In foreign language class, one of the first questions they teach you to answer after your name is “where are you from/where is your home?” When you’re a young child, this is easy. Home is where your parents live, your bedroom across from acres of farmland near the big city that’s actually pretty small or the apartment downtown across from the bakery. You answer without thinking twice, lost in sugar-coated memories of happy times and beloved places. Home is something definite and easy, something you take for granted. You cherish and cling to its certainty, failing to realize that in an instant that could all disappear.
If you Google “home” the first result is for Home Depot.
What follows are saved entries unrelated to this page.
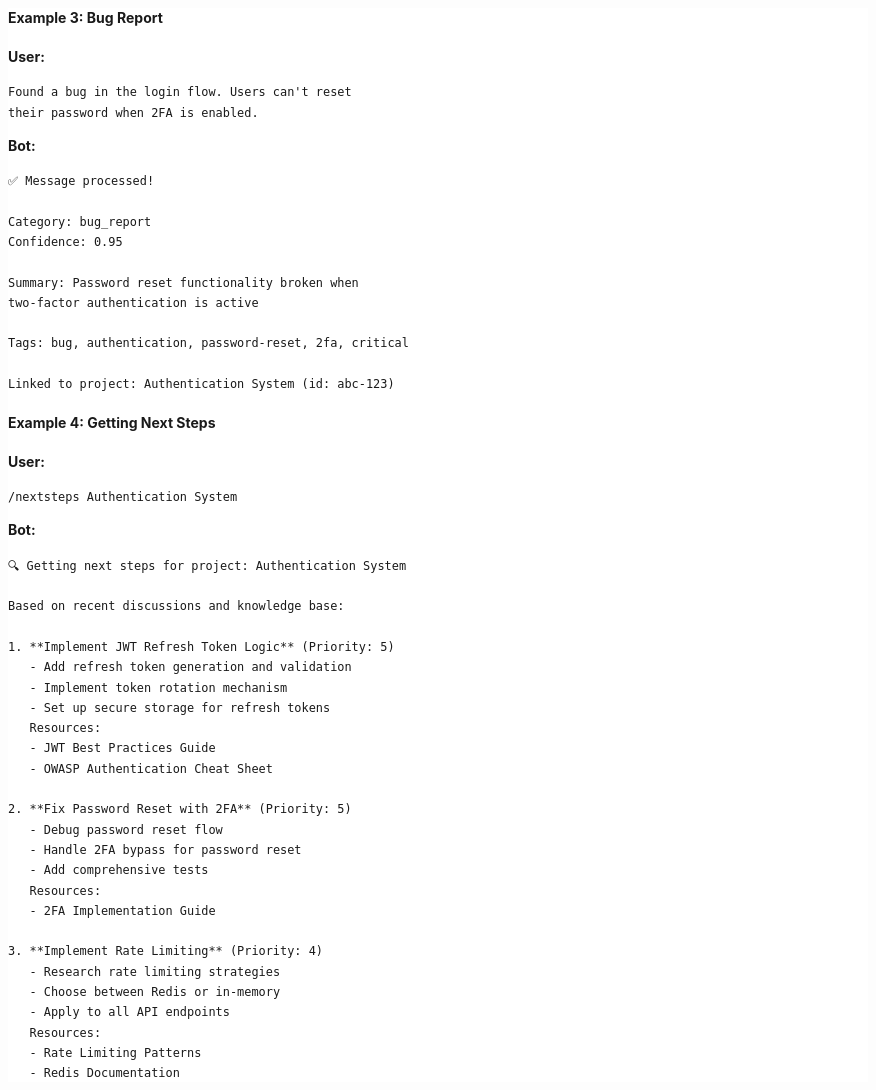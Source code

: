 #### Example 3: Bug Report

**User:**
```
Found a bug in the login flow. Users can't reset 
their password when 2FA is enabled.
```

**Bot:**
```
✅ Message processed!

Category: bug_report
Confidence: 0.95

Summary: Password reset functionality broken when 
two-factor authentication is active

Tags: bug, authentication, password-reset, 2fa, critical

Linked to project: Authentication System (id: abc-123)
```

#### Example 4: Getting Next Steps

**User:**
```
/nextsteps Authentication System
```

**Bot:**
```
🔍 Getting next steps for project: Authentication System

Based on recent discussions and knowledge base:

1. **Implement JWT Refresh Token Logic** (Priority: 5)
   - Add refresh token generation and validation
   - Implement token rotation mechanism
   - Set up secure storage for refresh tokens
   Resources: 
   - JWT Best Practices Guide
   - OWASP Authentication Cheat Sheet

2. **Fix Password Reset with 2FA** (Priority: 5)
   - Debug password reset flow
   - Handle 2FA bypass for password reset
   - Add comprehensive tests
   Resources:
   - 2FA Implementation Guide

3. **Implement Rate Limiting** (Priority: 4)
   - Research rate limiting strategies
   - Choose between Redis or in-memory
   - Apply to all API endpoints
   Resources:
   - Rate Limiting Patterns
   - Redis Documentation
```
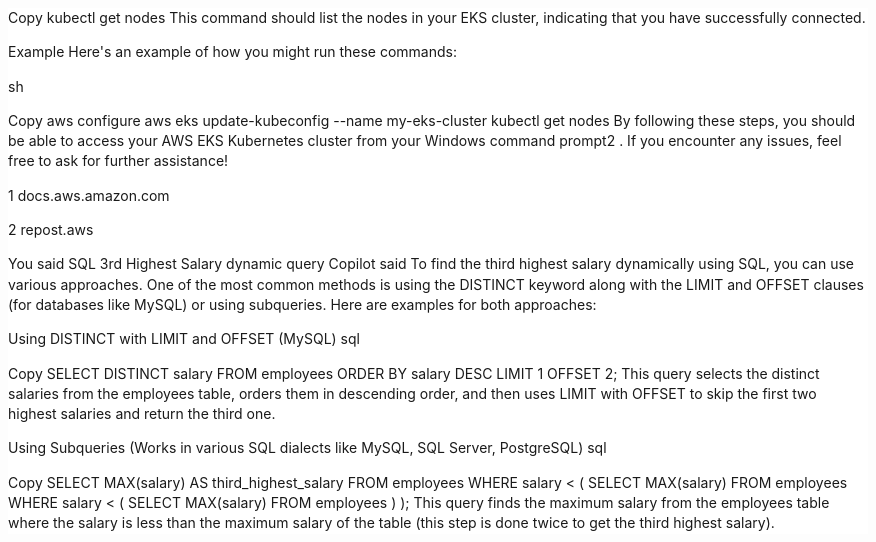 Copy
kubectl get nodes
This command should list the nodes in your EKS cluster, indicating that you have successfully connected.

Example
Here's an example of how you might run these commands:

sh

Copy
aws configure
aws eks update-kubeconfig --name my-eks-cluster
kubectl get nodes
By following these steps, you should be able to access your AWS EKS Kubernetes cluster from your Windows command prompt2
. If you encounter any issues, feel free to ask for further assistance!


1
docs.aws.amazon.com

2
repost.aws



You said
SQL 3rd Highest Salary dynamic query
Copilot said
To find the third highest salary dynamically using SQL, you can use various approaches. One of the most common methods is using the DISTINCT keyword along with the LIMIT and OFFSET clauses (for databases like MySQL) or using subqueries. Here are examples for both approaches:

Using DISTINCT with LIMIT and OFFSET (MySQL)
sql

Copy
SELECT DISTINCT salary
FROM employees
ORDER BY salary DESC
LIMIT 1 OFFSET 2;
This query selects the distinct salaries from the employees table, orders them in descending order, and then uses LIMIT with OFFSET to skip the first two highest salaries and return the third one.

Using Subqueries (Works in various SQL dialects like MySQL, SQL Server, PostgreSQL)
sql

Copy
SELECT MAX(salary) AS third_highest_salary
FROM employees
WHERE salary < (
    SELECT MAX(salary)
    FROM employees
    WHERE salary < (
        SELECT MAX(salary)
        FROM employees
    )
);
This query finds the maximum salary from the employees table where the salary is less than the maximum salary of the table (this step is done twice to get the third highest salary).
The Dictionary.com definition is scarcely more helpful. “Home: The place where one lives permanently, especially as a member of a family or household.” This is a minimalist definition in every respect. Nowhere in that is there a reflection of how much home can mean to someone. Home is so much more than just a house. If you’re fortunate, it’s a place of love, happiness, acceptance, memories, and familiarity. It’s a place you have roots to and a sense of belonging in. Home is somewhere you can always turn to, somewhere you can count on to be there for you no matter what the outside world tries to throw at you. For many people, home is unchanging. It’s the same physical location for all the years of childhood. Even if you move houses, it’s often just to somewhere a few blocks away, never anything too far. You still have a sense of familiarity with the area and community.
What happens when those roots are suddenly ripped out from under you? In my junior year of high school, I received thrilling news. “Your dad has a new job!” I knew he’d been looking for a long time, so I was happy for him. My excitement was short-lived, however, when the caveat followed. “The new job is in another state.” Barely four years later, the same news came a second time via text while I was 3,000 miles away at college. Just when I thought I’d finally settled into Washington, all that familiarity vanished a second time. As I thought about why the loss hurt so much, I realized that it wasn’t just the home I was losing. With Washington, I never had a chance to say goodbye. By the time I have another school break, my parents will be on to the next place. “Home” has turned from somewhere with tire swings and wild animal shelters to a foreign desert of cacti and dust that I’ve never even seen. In time, I will adapt. In time I’ll learn the new maze of streets, the new restaurants and buildings and people my parents will undoubtedly grow to love. Now that I’m in college, however, the new house will never really be home. “Home” is more my dorm room than a new house belonging to my parents ever will be.